I’ve always believed that the camera is a curious kind of mirror, it reflects, but it also asks questions. Over the years, I’ve come to see self-portraiture not as vanity or self-display, but as a vital practice of self-discovery. The slow, intentional act of photographing myself has been a way to listen, to understand, and to reconnect with who I am beneath the noise.

My series “Cloud Head” was born during a period when the world had quieted down and I was left with the only company I could truly rely on, my own interior. That stillness revealed so much: old wounds, unspoken fears, the hidden rhythms of my mind. Through daily Polaroids, I began to explore those states of being, not to document perfection, but to embrace imperfection. Using emulsion lifts and hybrid analog techniques, I physically altered each image, tearing, layering, submerging, as a metaphor for deconstruction and healing. I was, quite literally, rebuilding myself image by image.

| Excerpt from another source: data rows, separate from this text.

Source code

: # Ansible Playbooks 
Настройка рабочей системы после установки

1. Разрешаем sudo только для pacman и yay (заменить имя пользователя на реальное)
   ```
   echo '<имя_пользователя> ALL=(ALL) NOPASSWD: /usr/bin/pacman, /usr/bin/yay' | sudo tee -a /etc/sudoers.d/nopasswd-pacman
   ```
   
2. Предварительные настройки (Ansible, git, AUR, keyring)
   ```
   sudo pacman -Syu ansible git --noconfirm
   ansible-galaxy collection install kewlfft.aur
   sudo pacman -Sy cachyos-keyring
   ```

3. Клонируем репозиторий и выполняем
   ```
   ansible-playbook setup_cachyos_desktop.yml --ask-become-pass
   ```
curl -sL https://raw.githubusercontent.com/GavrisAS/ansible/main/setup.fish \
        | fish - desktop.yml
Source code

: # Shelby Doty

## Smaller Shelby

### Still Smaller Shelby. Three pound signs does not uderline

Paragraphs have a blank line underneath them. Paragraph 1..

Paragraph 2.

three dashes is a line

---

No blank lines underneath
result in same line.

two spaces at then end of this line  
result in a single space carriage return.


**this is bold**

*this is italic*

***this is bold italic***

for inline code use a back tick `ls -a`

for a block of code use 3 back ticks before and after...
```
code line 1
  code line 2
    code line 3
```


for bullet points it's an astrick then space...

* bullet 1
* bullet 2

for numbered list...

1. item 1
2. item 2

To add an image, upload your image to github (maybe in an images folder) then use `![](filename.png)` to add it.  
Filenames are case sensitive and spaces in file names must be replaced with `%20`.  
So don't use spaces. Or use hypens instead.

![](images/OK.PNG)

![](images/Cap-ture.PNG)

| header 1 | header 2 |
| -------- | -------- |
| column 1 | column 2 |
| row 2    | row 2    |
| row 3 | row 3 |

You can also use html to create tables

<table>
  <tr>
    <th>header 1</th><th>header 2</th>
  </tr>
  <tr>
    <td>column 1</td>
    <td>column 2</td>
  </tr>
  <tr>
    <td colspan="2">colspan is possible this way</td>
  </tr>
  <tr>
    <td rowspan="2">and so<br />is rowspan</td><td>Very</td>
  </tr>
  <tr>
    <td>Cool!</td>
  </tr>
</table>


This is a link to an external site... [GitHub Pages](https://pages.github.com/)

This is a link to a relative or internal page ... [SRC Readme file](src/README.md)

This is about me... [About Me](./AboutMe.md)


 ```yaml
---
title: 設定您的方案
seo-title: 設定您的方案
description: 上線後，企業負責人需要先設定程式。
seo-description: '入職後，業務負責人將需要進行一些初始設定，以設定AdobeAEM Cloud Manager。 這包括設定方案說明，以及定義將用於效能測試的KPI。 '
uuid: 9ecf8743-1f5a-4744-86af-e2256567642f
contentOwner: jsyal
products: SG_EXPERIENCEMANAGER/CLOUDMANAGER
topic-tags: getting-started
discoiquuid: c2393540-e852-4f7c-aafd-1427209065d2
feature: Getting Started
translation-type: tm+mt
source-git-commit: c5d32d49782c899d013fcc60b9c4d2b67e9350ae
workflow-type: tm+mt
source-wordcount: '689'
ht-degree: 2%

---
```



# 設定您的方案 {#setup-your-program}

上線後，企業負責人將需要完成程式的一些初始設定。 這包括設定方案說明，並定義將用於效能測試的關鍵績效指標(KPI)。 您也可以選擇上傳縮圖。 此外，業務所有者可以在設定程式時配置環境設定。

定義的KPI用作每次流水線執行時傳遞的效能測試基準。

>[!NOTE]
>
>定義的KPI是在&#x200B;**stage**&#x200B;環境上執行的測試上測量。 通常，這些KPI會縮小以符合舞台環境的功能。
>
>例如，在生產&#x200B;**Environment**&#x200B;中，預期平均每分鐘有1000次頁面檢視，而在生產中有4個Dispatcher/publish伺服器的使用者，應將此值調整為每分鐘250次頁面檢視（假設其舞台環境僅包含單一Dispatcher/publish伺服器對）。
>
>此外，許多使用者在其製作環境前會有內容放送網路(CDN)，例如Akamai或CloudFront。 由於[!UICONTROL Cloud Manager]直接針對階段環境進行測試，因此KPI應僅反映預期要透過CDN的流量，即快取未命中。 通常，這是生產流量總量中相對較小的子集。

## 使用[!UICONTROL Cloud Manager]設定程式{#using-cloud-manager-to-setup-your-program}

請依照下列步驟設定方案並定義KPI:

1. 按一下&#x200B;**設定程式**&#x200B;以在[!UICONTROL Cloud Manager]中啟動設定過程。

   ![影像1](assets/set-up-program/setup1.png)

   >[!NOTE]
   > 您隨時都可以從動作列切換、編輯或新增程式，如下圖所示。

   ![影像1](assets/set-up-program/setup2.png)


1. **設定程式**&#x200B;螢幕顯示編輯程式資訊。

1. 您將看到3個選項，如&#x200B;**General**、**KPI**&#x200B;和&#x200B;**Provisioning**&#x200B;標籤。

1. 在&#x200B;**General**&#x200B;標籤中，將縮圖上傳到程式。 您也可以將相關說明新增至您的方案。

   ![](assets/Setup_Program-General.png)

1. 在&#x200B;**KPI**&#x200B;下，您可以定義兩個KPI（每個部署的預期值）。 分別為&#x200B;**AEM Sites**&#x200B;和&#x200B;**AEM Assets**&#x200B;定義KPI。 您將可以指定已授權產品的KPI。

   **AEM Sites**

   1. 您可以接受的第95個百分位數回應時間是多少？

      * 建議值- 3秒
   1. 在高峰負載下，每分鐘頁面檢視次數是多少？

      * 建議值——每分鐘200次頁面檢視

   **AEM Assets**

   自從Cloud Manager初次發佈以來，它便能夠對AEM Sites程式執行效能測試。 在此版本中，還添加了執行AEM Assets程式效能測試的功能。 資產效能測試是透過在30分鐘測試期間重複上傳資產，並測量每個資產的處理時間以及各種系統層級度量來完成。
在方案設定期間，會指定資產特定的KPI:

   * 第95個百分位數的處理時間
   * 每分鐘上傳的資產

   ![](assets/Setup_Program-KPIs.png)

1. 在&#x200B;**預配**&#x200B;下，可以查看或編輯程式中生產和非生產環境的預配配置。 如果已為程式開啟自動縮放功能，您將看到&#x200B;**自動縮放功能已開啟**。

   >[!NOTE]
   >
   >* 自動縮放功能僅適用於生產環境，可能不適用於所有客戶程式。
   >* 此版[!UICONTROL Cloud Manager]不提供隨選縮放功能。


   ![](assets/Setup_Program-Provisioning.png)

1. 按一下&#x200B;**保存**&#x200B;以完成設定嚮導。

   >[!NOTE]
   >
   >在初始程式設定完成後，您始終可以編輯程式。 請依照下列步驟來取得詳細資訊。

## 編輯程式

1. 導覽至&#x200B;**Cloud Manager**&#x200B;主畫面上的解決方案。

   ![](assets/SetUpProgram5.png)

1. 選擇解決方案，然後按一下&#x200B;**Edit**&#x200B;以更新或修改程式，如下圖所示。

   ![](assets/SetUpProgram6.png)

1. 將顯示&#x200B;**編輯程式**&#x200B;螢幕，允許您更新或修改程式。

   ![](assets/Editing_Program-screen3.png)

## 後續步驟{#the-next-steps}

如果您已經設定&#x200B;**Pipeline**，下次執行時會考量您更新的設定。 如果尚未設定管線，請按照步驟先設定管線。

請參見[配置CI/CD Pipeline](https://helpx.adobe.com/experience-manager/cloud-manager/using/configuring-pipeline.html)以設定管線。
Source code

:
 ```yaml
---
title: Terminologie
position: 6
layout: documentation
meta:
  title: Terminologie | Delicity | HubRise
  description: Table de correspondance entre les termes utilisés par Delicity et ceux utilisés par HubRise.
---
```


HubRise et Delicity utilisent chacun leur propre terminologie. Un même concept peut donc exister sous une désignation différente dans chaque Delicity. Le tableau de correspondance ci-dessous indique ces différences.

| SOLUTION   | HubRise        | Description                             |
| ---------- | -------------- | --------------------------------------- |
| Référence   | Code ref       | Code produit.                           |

Self-portraiture, for me, is a way of reclaiming agency. For so long, women have been seen through other people’s eyes, directed, posed, and defined by external gazes. When I turn the camera on myself, I take back that narrative. I decide what stays in the frame, how the light touches me, and which version of myself I want to meet that day. It’s not about control, but about honesty. Some days, the image is soft and grounded. Other days, it’s fractured, blurred, uncertain, and that’s also me.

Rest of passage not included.